— WORK TO COMPLETE —
Sort through the listing below and keep each line with the word "file". Copy those.

*** Opening RECORDS SHOWN ***

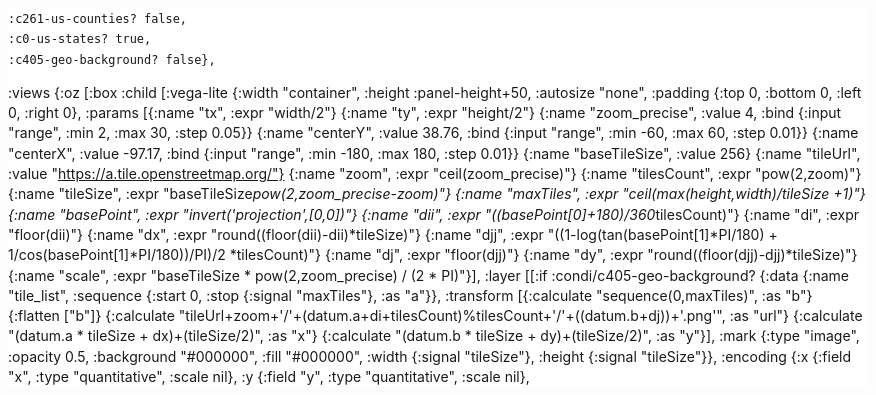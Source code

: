    :c261-us-counties? false,
    :c0-us-states? true,
    :c405-geo-background? false},
   :views
   {:oz
    [:box
     :child
     [:vega-lite
      {:width "container",
       :height :panel-height+50,
       :autosize "none",
       :padding {:top 0, :bottom 0, :left 0, :right 0},
       :params
       [{:name "tx", :expr "width/2"}
        {:name "ty", :expr "height/2"}
        {:name "zoom_precise",
         :value 4,
         :bind {:input "range", :min 2, :max 30, :step 0.05}}
        {:name "centerY",
         :value 38.76,
         :bind {:input "range", :min -60, :max 60, :step 0.01}}
        {:name "centerX",
         :value -97.17,
         :bind {:input "range", :min -180, :max 180, :step 0.01}}
        {:name "baseTileSize", :value 256}
        {:name "tileUrl", :value "https://a.tile.openstreetmap.org/"}
        {:name "zoom", :expr "ceil(zoom_precise)"}
        {:name "tilesCount", :expr "pow(2,zoom)"}
        {:name "tileSize", :expr "baseTileSize*pow(2,zoom_precise-zoom)"}
        {:name "maxTiles", :expr "ceil(max(height,width)/tileSize +1)"}
        {:name "basePoint", :expr "invert('projection',[0,0])"}
        {:name "dii", :expr "((basePoint[0]+180)/360*tilesCount)"}
        {:name "di", :expr "floor(dii)"}
        {:name "dx", :expr "round((floor(dii)-dii)*tileSize)"}
        {:name "djj",
         :expr
         "((1-log(tan(basePoint[1]*PI/180) + 1/cos(basePoint[1]*PI/180))/PI)/2 *tilesCount)"}
        {:name "dj", :expr "floor(djj)"}
        {:name "dy", :expr "round((floor(djj)-djj)*tileSize)"}
        {:name "scale", :expr "baseTileSize * pow(2,zoom_precise) / (2 * PI)"}],
       :layer
       [[:if
         :condi/c405-geo-background?
         {:data
          {:name "tile_list",
           :sequence {:start 0, :stop {:signal "maxTiles"}, :as "a"}},
          :transform
          [{:calculate "sequence(0,maxTiles)", :as "b"}
           {:flatten ["b"]}
           {:calculate
            "tileUrl+zoom+'/'+(datum.a+di+tilesCount)%tilesCount+'/'+((datum.b+dj))+'.png'",
            :as "url"}
           {:calculate "(datum.a * tileSize + dx)+(tileSize/2)", :as "x"}
           {:calculate "(datum.b * tileSize + dy)+(tileSize/2)", :as "y"}],
          :mark
          {:type "image",
           :opacity 0.5,
           :background "#000000",
           :fill "#000000",
           :width {:signal "tileSize"},
           :height {:signal "tileSize"}},
          :encoding
          {:x {:field "x", :type "quantitative", :scale nil},
           :y {:field "y", :type "quantitative", :scale nil},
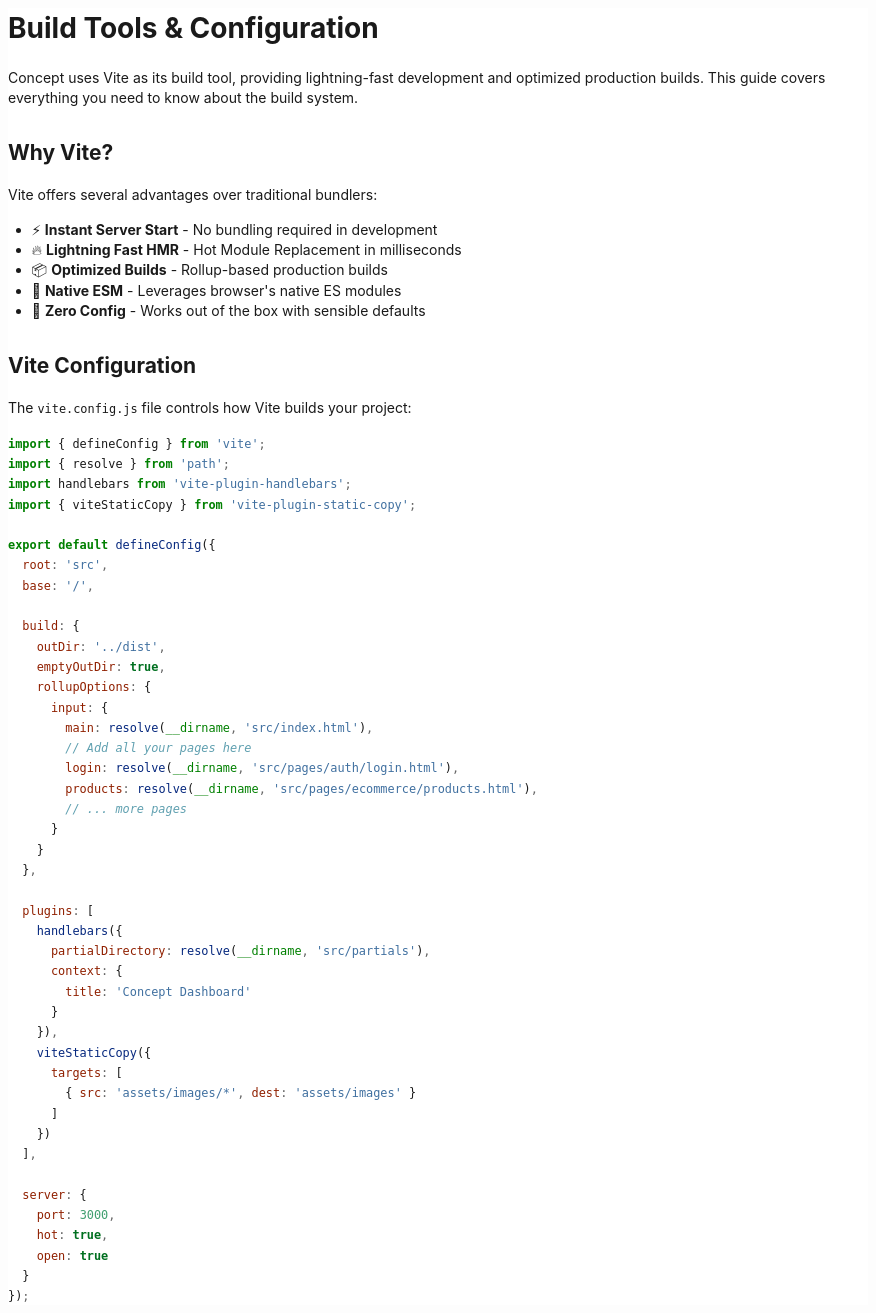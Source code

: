 # Build Tools & Configuration

Concept uses Vite as its build tool, providing lightning-fast development and optimized production builds. This guide covers everything you need to know about the build system.

## Why Vite?

Vite offers several advantages over traditional bundlers:

- ⚡ **Instant Server Start** - No bundling required in development
- 🔥 **Lightning Fast HMR** - Hot Module Replacement in milliseconds
- 📦 **Optimized Builds** - Rollup-based production builds
- 🎯 **Native ESM** - Leverages browser's native ES modules
- 🔧 **Zero Config** - Works out of the box with sensible defaults

## Vite Configuration

The `vite.config.js` file controls how Vite builds your project:

```javascript
import { defineConfig } from 'vite';
import { resolve } from 'path';
import handlebars from 'vite-plugin-handlebars';
import { viteStaticCopy } from 'vite-plugin-static-copy';

export default defineConfig({
  root: 'src',
  base: '/',
  
  build: {
    outDir: '../dist',
    emptyOutDir: true,
    rollupOptions: {
      input: {
        main: resolve(__dirname, 'src/index.html'),
        // Add all your pages here
        login: resolve(__dirname, 'src/pages/auth/login.html'),
        products: resolve(__dirname, 'src/pages/ecommerce/products.html'),
        // ... more pages
      }
    }
  },
  
  plugins: [
    handlebars({
      partialDirectory: resolve(__dirname, 'src/partials'),
      context: {
        title: 'Concept Dashboard'
      }
    }),
    viteStaticCopy({
      targets: [
        { src: 'assets/images/*', dest: 'assets/images' }
      ]
    })
  ],
  
  server: {
    port: 3000,
    hot: true,
    open: true
  }
});
```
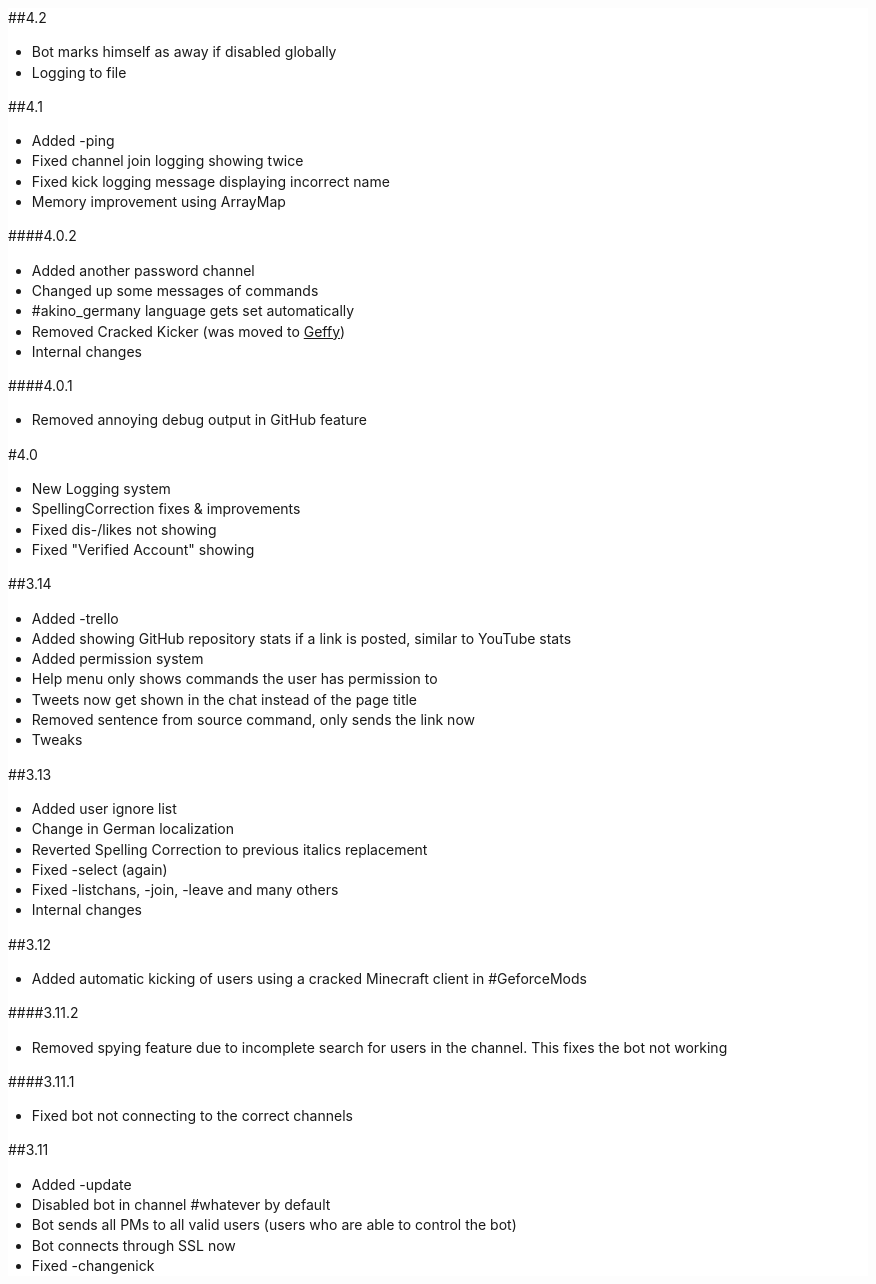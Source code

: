 ##4.2
- Bot marks himself as away if disabled globally
- Logging to file

##4.1
- Added -ping
- Fixed channel join logging showing twice
- Fixed kick logging message displaying incorrect name
- Memory improvement using ArrayMap

####4.0.2
- Added another password channel
- Changed up some messages of commands
- #akino_germany language gets set automatically
- Removed Cracked Kicker (was moved to [Geffy](http://github.com/Geforce132/Geffy))
- Internal changes

####4.0.1
- Removed annoying debug output in GitHub feature

#4.0
- New Logging system
- SpellingCorrection fixes & improvements
- Fixed dis-/likes not showing
- Fixed "Verified Account" showing

##3.14
- Added -trello
- Added showing GitHub repository stats if a link is posted, similar to YouTube stats
- Added permission system
- Help menu only shows commands the user has permission to
- Tweets now get shown in the chat instead of the page title
- Removed sentence from source command, only sends the link now
- Tweaks

##3.13
- Added user ignore list
- Change in German localization
- Reverted Spelling Correction to previous italics replacement
- Fixed -select (again)
- Fixed -listchans, -join, -leave and many others
- Internal changes

##3.12
- Added automatic kicking of users using a cracked Minecraft client in #GeforceMods

####3.11.2
- Removed spying feature due to incomplete search for users in the channel. This fixes the bot not working

####3.11.1
- Fixed bot not connecting to the correct channels

##3.11
- Added -update
- Disabled bot in channel #whatever by default
- Bot sends all PMs to all valid users (users who are able to control the bot)
- Bot connects through SSL now
- Fixed -changenick
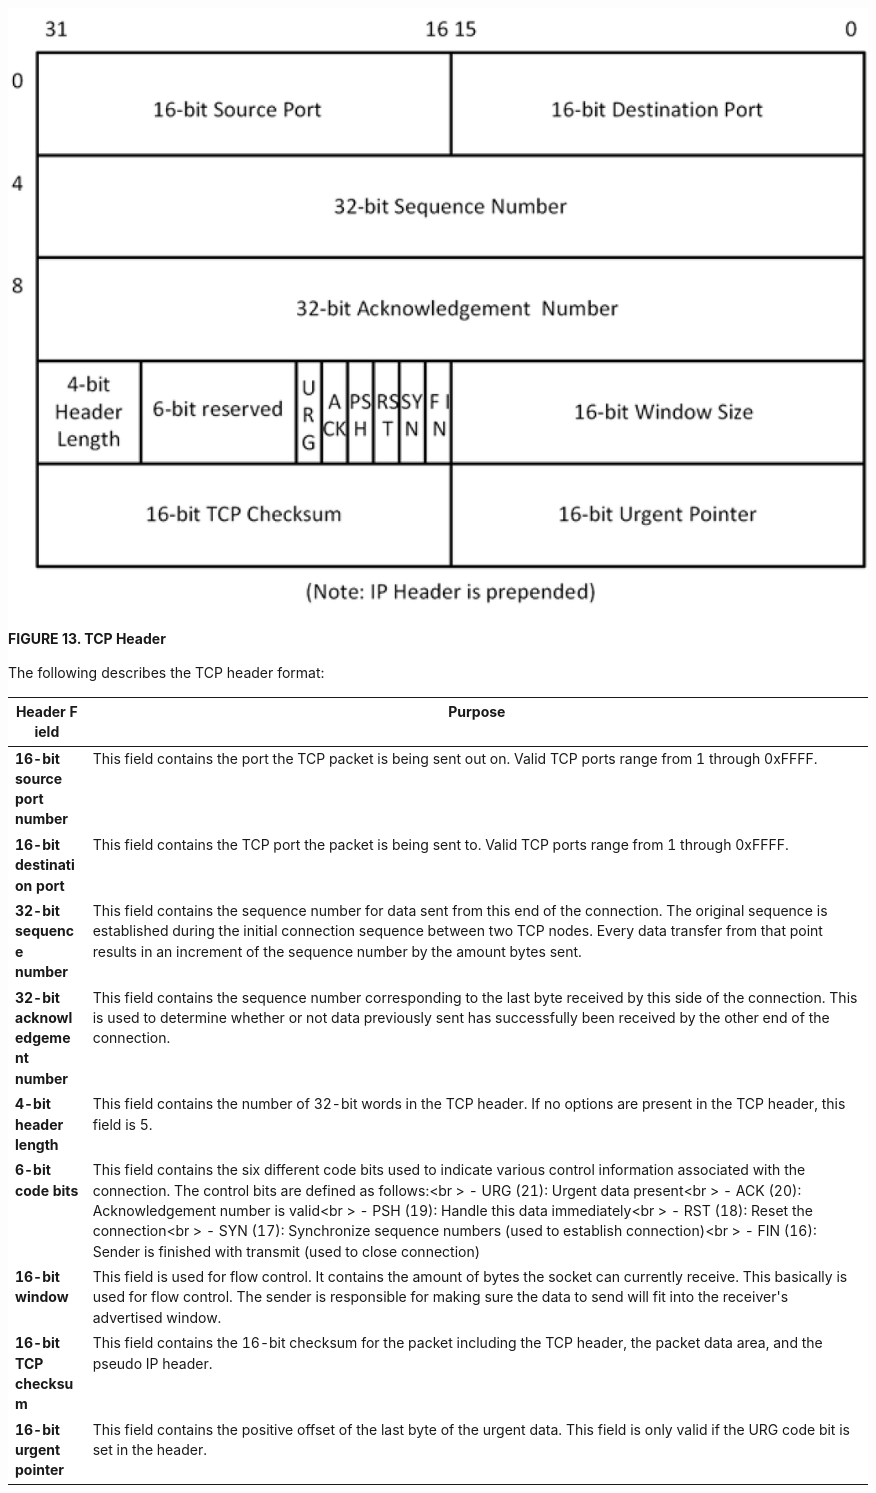 ![Diagram of the TCP header format.](./media/user-guide/image22.png)

**FIGURE 13. TCP Header**

The following describes the TCP header format:

|Header&nbsp;Field |Purpose |
|------|------|
| **16-bit source port number** | This field contains the port the TCP packet is being sent out on. Valid TCP ports range from 1 through 0xFFFF. |
| **16-bit destination port** | This field contains the TCP port the packet is being sent to. Valid TCP ports range from 1 through 0xFFFF. |
| **32-bit sequence number** | This field contains the sequence number for data sent from this end of the connection. The original sequence is established during the initial connection sequence between two TCP nodes. Every data transfer from that point results in an increment of the sequence number by the amount bytes sent. |
| **32-bit acknowledgement number** | This field contains the sequence number corresponding to the last byte received by this side of the connection. This is used to determine whether or not data previously sent has successfully been received by the other end of the connection. |
| **4-bit header length** | This field contains the number of 32-bit words in the TCP header. If no options are present in the TCP header, this field is 5. |
| **6-bit code bits** |This field contains the six different code bits used to indicate various control information associated with the connection. The control bits are defined as follows:<br \> - URG (21): Urgent data present<br \> - ACK (20): Acknowledgement number is valid<br \> - PSH (19): Handle this data immediately<br \> - RST (18): Reset the connection<br \> - SYN (17): Synchronize sequence numbers (used to establish connection)<br \> - FIN (16): Sender is finished with transmit (used to close connection) |
|**16-bit window** |This field is used for flow control. It contains the amount of bytes the socket can currently receive. This basically is used for flow control. The sender is responsible for making sure the data to send will fit into the receiver's advertised window. |
|**16-bit TCP checksum** |This field contains the 16-bit checksum for the packet including the TCP header, the packet data area, and the pseudo IP header. |
|**16-bit urgent pointer** |This field contains the positive offset of the last byte of the urgent data. This field is only valid if the URG code bit is set in the header. |
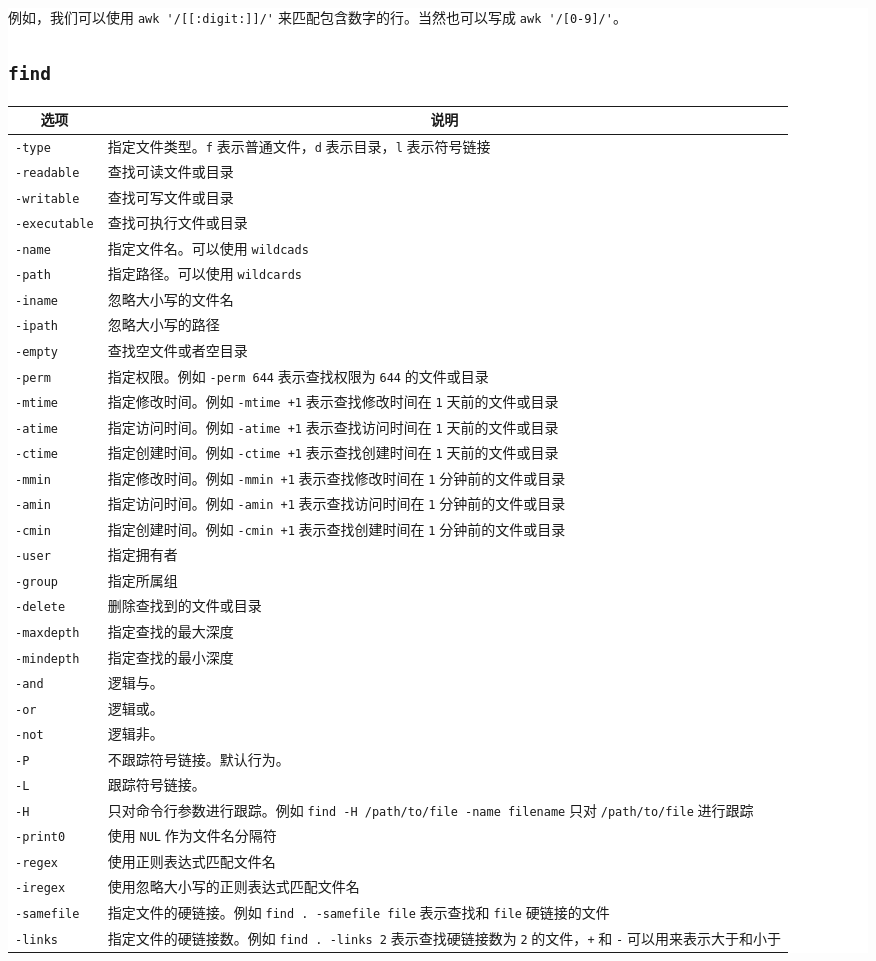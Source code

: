 例如，我们可以使用 `awk '/[[:digit:]]/'` 来匹配包含数字的行。当然也可以写成 `awk '/[0-9]/'`。

## `find`

| 选项          | 说明 |
| ---           | --- |
| `-type`       | 指定文件类型。`f` 表示普通文件，`d` 表示目录，`l` 表示符号链接 |
| `-readable`   | 查找可读文件或目录 |
| `-writable`   | 查找可写文件或目录 |
| `-executable` | 查找可执行文件或目录 |
| `-name`       | 指定文件名。可以使用 `wildcads` |
| `-path`       | 指定路径。可以使用 `wildcards` |
| `-iname`      | 忽略大小写的文件名 |
| `-ipath`      | 忽略大小写的路径 |
| `-empty`      | 查找空文件或者空目录 |
| `-perm`       | 指定权限。例如 `-perm 644` 表示查找权限为 `644` 的文件或目录 |
| `-mtime`      | 指定修改时间。例如 `-mtime +1` 表示查找修改时间在 `1` 天前的文件或目录 |
| `-atime`      | 指定访问时间。例如 `-atime +1` 表示查找访问时间在 `1` 天前的文件或目录 |
| `-ctime`      | 指定创建时间。例如 `-ctime +1` 表示查找创建时间在 `1` 天前的文件或目录 |
| `-mmin`       | 指定修改时间。例如 `-mmin +1` 表示查找修改时间在 `1` 分钟前的文件或目录 |
| `-amin`       | 指定访问时间。例如 `-amin +1` 表示查找访问时间在 `1` 分钟前的文件或目录 |
| `-cmin`       | 指定创建时间。例如 `-cmin +1` 表示查找创建时间在 `1` 分钟前的文件或目录 |
| `-user`       | 指定拥有者 |
| `-group`      | 指定所属组 |
| `-delete`     | 删除查找到的文件或目录 |
| `-maxdepth`   | 指定查找的最大深度 |
| `-mindepth`   | 指定查找的最小深度 |
| `-and`        | 逻辑与。 |
| `-or`         | 逻辑或。 |
| `-not`        | 逻辑非。 |
| `-P`          | 不跟踪符号链接。默认行为。 |
| `-L`          | 跟踪符号链接。 |
| `-H`          | 只对命令行参数进行跟踪。例如 `find -H /path/to/file -name filename` 只对 `/path/to/file` 进行跟踪 |
| `-print0`     | 使用 `NUL` 作为文件名分隔符 |
| `-regex`      | 使用正则表达式匹配文件名 |
| `-iregex`     | 使用忽略大小写的正则表达式匹配文件名 |
| `-samefile`   | 指定文件的硬链接。例如 `find . -samefile file` 表示查找和 `file` 硬链接的文件 |
| `-links`      | 指定文件的硬链接数。例如 `find . -links 2` 表示查找硬链接数为 `2` 的文件，`+` 和 `-` 可以用来表示大于和小于 |

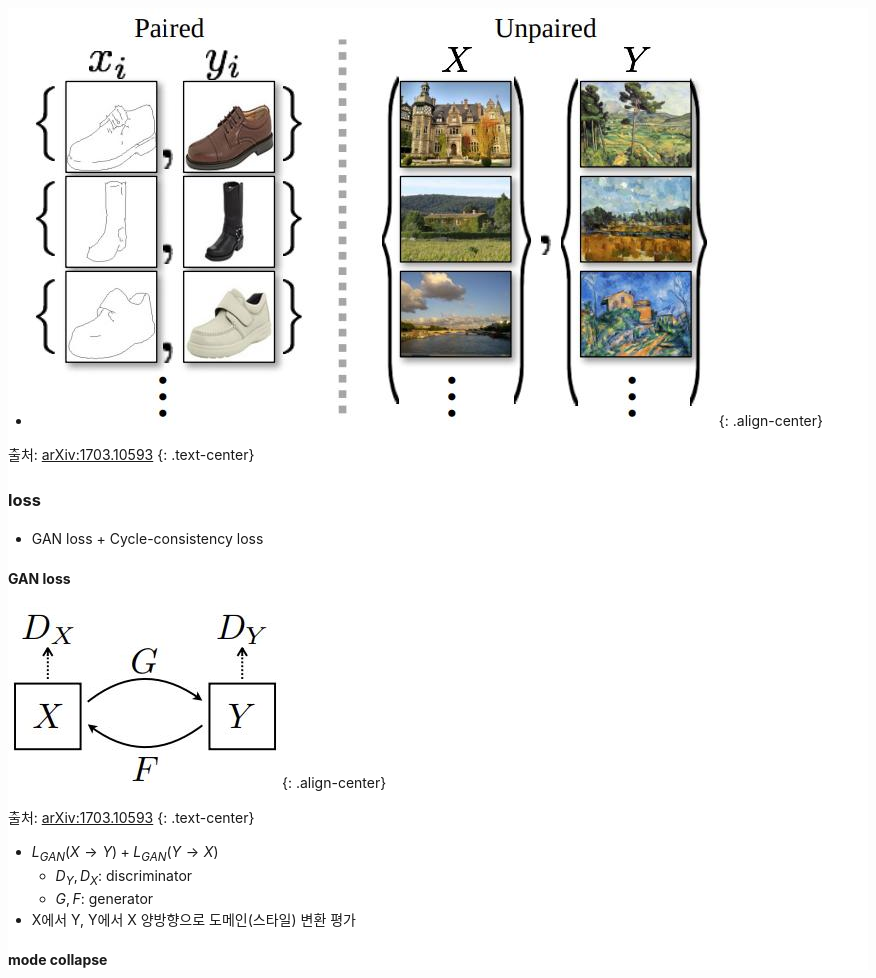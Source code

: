   * ![paired vs unpaired](/assets/images/post/220318/boostcamp-CV-8/cyclegan_paired_unpaired.jpg){: .align-center}

  출처: [arXiv:1703.10593](https://arxiv.org/abs/1703.10593)
  {: .text-center}

### loss

* GAN loss + Cycle-consistency loss

#### GAN loss

![cyclegan gan loss](/assets/images/post/220318/boostcamp-CV-8/cyclegan_gan-loss.jpg){: .align-center}

출처: [arXiv:1703.10593](https://arxiv.org/abs/1703.10593)
{: .text-center}

* $L_{GAN}(X\rightarrow Y) + L_{GAN}(Y\rightarrow X)$
  * $D_Y, D_X$: discriminator
  * $G, F$: generator
* X에서 Y, Y에서 X 양방향으로 도메인(스타일) 변환 평가

#### mode collapse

*** Closing RECORDS SHOWN ***

— TASK SOLUTION —
The `vite.config.js` file controls how Vite builds your project:
- Logging to file
| `-H`          | 只对命令行参数进行跟踪。例如 `find -H /path/to/file -name filename` 只对 `/path/to/file` 进行跟踪 |
| `-samefile`   | 指定文件的硬链接。例如 `find . -samefile file` 表示查找和 `file` 硬链接的文件 |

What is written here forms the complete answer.